> Exercise objective:
Scan the entries for lines with the word "requests" and copy those lines.

> Material shown:

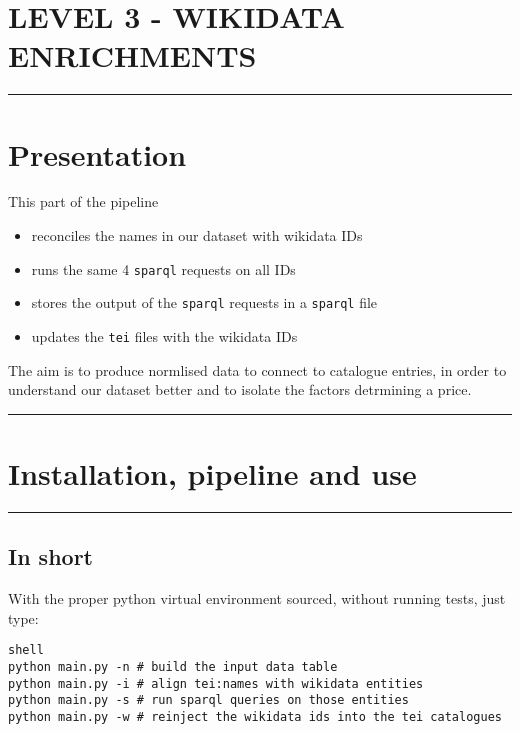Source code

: \section*{LEVEL 3 - WIKIDATA ENRICHMENTS}

\par\noindent\rule{\linewidth}{0.4pt}
\section*{Presentation}

This part of the pipeline

\begin{itemize}
\item reconciles the names in our dataset with wikidata IDs
\item runs the same 4 \texttt{sparql} requests on all IDs
\item stores the output of the \texttt{sparql} requests in a \texttt{sparql} file
\item updates the \texttt{tei} files with the wikidata IDs 
\end{itemize}

The aim is to produce normlised data to connect to catalogue entries, in
order to understand our dataset better and to isolate the factors detrmining
a price.

\par\noindent\rule{\linewidth}{0.4pt}
\section*{Installation, pipeline and use}

\par\noindent\rule{\linewidth}{0.4pt}
\subsection*{In short}

With the proper python virtual environment sourced, without running tests, just type:

\begin{lstlisting}
shell
python main.py -n # build the input data table
python main.py -i # align tei:names with wikidata entities
python main.py -s # run sparql queries on those entities
python main.py -w # reinject the wikidata ids into the tei catalogues
\end{lstlisting}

> Exercise response:
\item runs the same 4 \texttt{sparql} requests on all IDs
\item stores the output of the \texttt{sparql} requests in a \texttt{sparql} file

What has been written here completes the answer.